TASK OBJECTIVE: Exclude all pictures, then write out exactly the lines below from the first one through the line with "- Add 'on:workflow_dispatch'".

Rendered images with source text
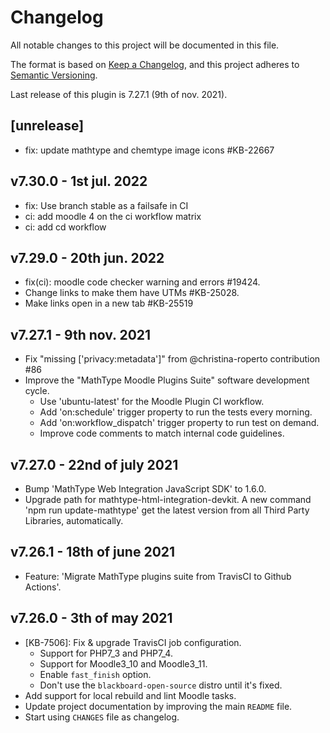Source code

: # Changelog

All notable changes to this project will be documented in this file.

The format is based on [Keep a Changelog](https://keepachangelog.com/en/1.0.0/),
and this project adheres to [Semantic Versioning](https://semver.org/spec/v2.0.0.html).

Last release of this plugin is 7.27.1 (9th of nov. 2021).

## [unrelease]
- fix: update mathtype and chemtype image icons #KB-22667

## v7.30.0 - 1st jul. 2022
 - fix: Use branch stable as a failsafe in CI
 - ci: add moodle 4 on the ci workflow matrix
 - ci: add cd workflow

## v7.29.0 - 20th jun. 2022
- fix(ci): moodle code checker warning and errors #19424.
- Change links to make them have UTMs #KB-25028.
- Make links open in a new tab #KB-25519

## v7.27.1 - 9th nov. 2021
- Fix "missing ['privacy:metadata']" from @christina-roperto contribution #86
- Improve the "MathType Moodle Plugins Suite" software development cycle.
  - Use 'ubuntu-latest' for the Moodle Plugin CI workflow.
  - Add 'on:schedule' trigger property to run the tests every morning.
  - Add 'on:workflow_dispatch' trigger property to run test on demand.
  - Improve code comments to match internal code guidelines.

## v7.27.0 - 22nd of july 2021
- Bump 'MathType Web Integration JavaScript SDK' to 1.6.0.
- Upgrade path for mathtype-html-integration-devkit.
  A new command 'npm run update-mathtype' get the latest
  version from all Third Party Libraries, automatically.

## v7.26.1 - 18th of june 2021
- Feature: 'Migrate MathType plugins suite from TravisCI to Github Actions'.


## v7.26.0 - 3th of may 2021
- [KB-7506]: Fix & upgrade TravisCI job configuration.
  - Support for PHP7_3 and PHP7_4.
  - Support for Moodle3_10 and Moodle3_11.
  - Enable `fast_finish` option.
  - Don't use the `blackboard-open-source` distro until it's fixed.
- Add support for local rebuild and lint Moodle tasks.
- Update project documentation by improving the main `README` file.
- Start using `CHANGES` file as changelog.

EXERCISE SOLUTION:
Source code

: # Changelog

All notable changes to this project will be documented in this file.

The format is based on [Keep a Changelog](https://keepachangelog.com/en/1.0.0/),
and this project adheres to [Semantic Versioning](https://semver.org/spec/v2.0.0.html).

Last release of this plugin is 7.27.1 (9th of nov. 2021).

## [unrelease]
- fix: update mathtype and chemtype image icons #KB-22667

## v7.30.0 - 1st jul. 2022
 - fix: Use branch stable as a failsafe in CI
 - ci: add moodle 4 on the ci workflow matrix
 - ci: add cd workflow

## v7.29.0 - 20th jun. 2022
- fix(ci): moodle code checker warning and errors #19424.
- Change links to make them have UTMs #KB-25028.
- Make links open in a new tab #KB-25519

## v7.27.1 - 9th nov. 2021
- Fix "missing ['privacy:metadata']" from @christina-roperto contribution #86
- Improve the "MathType Moodle Plugins Suite" software development cycle.
  - Use 'ubuntu-latest' for the Moodle Plugin CI workflow.
  - Add 'on:schedule' trigger property to run the tests every morning.
  - Add 'on:workflow_dispatch' trigger property to run test on demand.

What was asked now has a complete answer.